- - Wednesday, May 25, 2011


Ugandan rebels continue central Africa attacks

DUNGU | A coalition of nearly 40 human rights groups this week called on the United States to step up efforts to fight against a brutal Ugandan-led rebel group that has intensified its attacks in central Africa, especially in Congo’s volatile northeast.

The groups, which include New York-based Human Rights Watch, said in a statement that the White House should appoint a special envoy for the African Great Lakes region.
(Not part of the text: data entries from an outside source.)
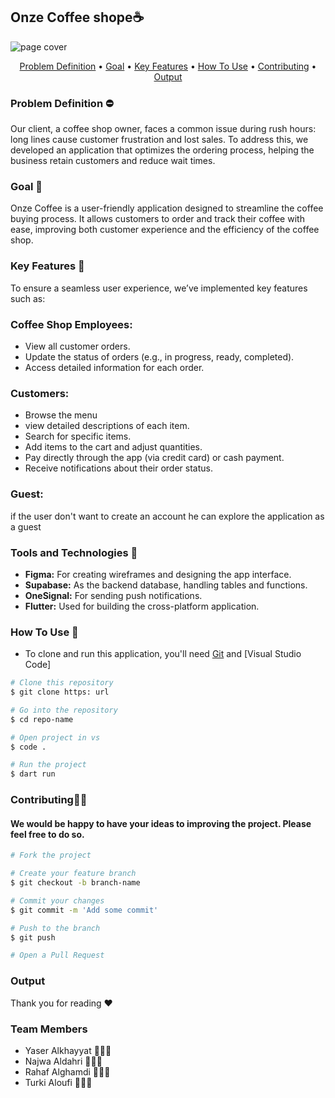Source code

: 
## Onze Coffee shope☕

![page cover](https://github.com/user-attachments/assets/c624c48d-61d6-44b2-87e4-e48715469978)

<p align ="center">
 <a href="#problemdefinition">Problem Definition</a> •
  <a href="#goal">Goal</a> •
  <a href="#key-features">Key Features</a> •
  <a href="#how-to-use">How To Use</a> •
  <a href="#contributing">Contributing</a> •
  <a href="#output">Output</a> 
</p>


### Problem Definition ⛔
Our client, a coffee shop owner, faces a common issue during rush hours: long lines cause customer frustration and lost sales. To address this, we developed an application that optimizes the ordering process, helping the business retain customers and reduce wait times.


### Goal 🚀
Onze Coffee is a user-friendly application designed to streamline the coffee buying process. It allows customers to order and track their coffee with ease, improving both customer experience and the efficiency of the coffee shop.


### Key Features 🎯
To ensure a seamless user experience, we’ve implemented key features such as:

### Coffee Shop Employees:

- View all customer orders.
- Update the status of orders (e.g., in progress, ready, completed).
- Access detailed information for each order.

### Customers:
- Browse the menu  
- view detailed descriptions of each item.
- Search for specific items.
- Add items to the cart and adjust quantities.
- Pay directly through the app (via credit card) or cash payment.
- Receive notifications about their order status.

### Guest:
if the user don't want to create an account he can explore the application as a guest 

### Tools and Technologies 📱
- **Figma:** For creating wireframes and designing the app interface.
- **Supabase:** As the backend database, handling tables and functions.
- **OneSignal:** For sending push notifications.
- **Flutter:** Used for building the cross-platform application.

 
### How To Use 🤔
- To clone and run this application, you'll need [Git](https://git-scm.com) and [Visual Studio Code] 

```bash
# Clone this repository
$ git clone https: url

# Go into the repository
$ cd repo-name

# Open project in vs
$ code .

# Run the project 
$ dart run
```

### Contributing🙇‍♂️
#### We would be happy to have your ideas to improving the project. Please feel free to do so.

```bash
# Fork the project

# Create your feature branch
$ git checkout -b branch-name

# Commit your changes
$ git commit -m 'Add some commit'

# Push to the branch
$ git push

# Open a Pull Request

```

### Output




Thank you for reading ❤️

### Team Members 
- Yaser Alkhayyat 👨🏻‍💻
- Najwa Aldahri 👩🏻‍💻
- Rahaf Alghamdi 👩🏻‍💻
- Turki Aloufi 👨🏻‍💻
That envoy, they said, should have a mandate that extends to areas where the Lord's Resistance Army is most active, “to support stronger United Nations peacekeeping and to intensify efforts to arrest” LRA leaders sought by the International Criminal Court.
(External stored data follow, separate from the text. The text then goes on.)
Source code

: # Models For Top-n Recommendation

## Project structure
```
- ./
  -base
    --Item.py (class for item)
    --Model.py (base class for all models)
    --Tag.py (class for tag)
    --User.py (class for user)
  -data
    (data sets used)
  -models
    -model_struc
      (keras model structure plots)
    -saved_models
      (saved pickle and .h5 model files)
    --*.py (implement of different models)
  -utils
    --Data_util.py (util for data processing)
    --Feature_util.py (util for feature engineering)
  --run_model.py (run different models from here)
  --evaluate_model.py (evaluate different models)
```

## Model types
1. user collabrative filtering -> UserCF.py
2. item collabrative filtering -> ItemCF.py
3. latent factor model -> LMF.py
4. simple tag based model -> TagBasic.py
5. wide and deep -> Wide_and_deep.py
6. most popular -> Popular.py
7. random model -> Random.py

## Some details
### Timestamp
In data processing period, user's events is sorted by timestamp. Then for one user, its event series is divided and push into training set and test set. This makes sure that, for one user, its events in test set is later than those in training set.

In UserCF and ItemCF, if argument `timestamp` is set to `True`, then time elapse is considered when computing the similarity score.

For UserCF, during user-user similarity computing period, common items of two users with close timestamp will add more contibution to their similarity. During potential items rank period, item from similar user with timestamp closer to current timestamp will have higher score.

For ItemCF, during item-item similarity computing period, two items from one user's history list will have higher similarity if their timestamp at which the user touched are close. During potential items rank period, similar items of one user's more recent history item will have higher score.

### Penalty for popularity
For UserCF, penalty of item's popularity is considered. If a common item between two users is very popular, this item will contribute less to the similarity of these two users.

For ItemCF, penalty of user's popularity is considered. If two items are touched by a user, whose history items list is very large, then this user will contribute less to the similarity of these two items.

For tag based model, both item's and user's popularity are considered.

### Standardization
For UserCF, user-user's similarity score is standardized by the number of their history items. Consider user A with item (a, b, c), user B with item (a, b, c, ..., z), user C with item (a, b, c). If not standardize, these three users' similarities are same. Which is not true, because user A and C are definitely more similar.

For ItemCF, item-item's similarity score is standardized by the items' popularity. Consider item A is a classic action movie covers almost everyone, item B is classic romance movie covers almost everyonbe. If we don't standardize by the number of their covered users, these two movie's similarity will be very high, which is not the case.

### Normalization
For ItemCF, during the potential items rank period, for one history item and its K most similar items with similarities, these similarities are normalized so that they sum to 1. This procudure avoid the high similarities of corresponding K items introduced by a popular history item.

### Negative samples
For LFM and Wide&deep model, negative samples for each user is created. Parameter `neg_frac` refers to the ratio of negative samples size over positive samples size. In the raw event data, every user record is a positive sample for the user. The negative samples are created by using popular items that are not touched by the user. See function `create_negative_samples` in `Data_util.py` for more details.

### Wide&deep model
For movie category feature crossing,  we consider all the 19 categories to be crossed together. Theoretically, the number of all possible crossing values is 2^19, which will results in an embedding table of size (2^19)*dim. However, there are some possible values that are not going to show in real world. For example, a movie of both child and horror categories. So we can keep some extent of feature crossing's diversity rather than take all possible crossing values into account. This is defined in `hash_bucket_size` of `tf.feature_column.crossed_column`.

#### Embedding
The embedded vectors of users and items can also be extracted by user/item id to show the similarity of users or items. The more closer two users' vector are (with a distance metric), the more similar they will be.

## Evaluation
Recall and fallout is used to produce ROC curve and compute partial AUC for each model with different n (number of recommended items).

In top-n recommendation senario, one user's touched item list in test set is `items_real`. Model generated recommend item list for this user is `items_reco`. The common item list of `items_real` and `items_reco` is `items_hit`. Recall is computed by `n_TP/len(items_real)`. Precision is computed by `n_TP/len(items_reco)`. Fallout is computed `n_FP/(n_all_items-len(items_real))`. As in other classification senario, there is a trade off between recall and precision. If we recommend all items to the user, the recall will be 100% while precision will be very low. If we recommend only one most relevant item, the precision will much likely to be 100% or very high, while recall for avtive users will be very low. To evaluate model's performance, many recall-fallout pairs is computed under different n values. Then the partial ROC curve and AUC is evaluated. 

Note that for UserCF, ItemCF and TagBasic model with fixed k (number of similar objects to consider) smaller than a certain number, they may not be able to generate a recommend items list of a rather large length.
Last May, the Obama administration signed into law an act that commits the United States to helping civilians threatened by the LRA.

The LRA, which originated in Uganda, is known for viciously attacking and torturing civilians and for abducting children and forcing them to fight for the rebels.
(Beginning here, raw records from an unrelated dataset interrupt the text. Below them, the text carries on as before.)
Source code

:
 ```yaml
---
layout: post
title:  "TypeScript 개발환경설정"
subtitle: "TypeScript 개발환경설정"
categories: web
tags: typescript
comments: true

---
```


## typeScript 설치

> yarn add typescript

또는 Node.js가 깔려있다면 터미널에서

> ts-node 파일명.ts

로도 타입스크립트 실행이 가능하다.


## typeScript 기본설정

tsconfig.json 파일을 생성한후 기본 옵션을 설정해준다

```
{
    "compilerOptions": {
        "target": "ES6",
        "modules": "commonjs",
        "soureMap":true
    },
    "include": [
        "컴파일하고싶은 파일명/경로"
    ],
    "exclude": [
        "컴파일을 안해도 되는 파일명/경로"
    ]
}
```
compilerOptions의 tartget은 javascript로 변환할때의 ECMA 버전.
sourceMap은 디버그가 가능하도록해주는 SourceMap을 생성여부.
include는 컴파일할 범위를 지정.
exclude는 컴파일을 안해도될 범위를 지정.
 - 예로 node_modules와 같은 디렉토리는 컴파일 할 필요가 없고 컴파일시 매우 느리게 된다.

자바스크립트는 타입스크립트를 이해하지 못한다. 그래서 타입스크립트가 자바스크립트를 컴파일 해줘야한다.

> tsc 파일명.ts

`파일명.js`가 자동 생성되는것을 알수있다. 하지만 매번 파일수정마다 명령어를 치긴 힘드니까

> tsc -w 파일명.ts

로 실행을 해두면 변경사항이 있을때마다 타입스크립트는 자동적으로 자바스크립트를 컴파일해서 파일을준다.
Since 2008, the LRA has killed nearly 2,400 civilians and abducted about 3,400 others.


190 troops killed, missing in Abyei attack

JUBA | Seventy northern Sudanese troops were killed and more than 120 are missing from an attack last week by southern Sudanese forces near the disputed region of Abyei, a Sudanese diplomat said.

The death toll, if verified, would mark one of the bloodiest clashes since the end of Sudan’s civil war. A U.N. spokesman said he believed the casualty numbers were much smaller.

The south voted to secede from Sudan earlier this year, but the future of the 4,000-square-mile Abyei region near the north-south border was left in doubt.

The fighting that began last Thursday threatens to unravel a 2005 peace deal and reignite a civil war that left more than 2 million people dead.

According to the United Nations, southern troops started the clash last week by attacking a column of northern troops and U.N. peacekeepers who were moving away from Abyei.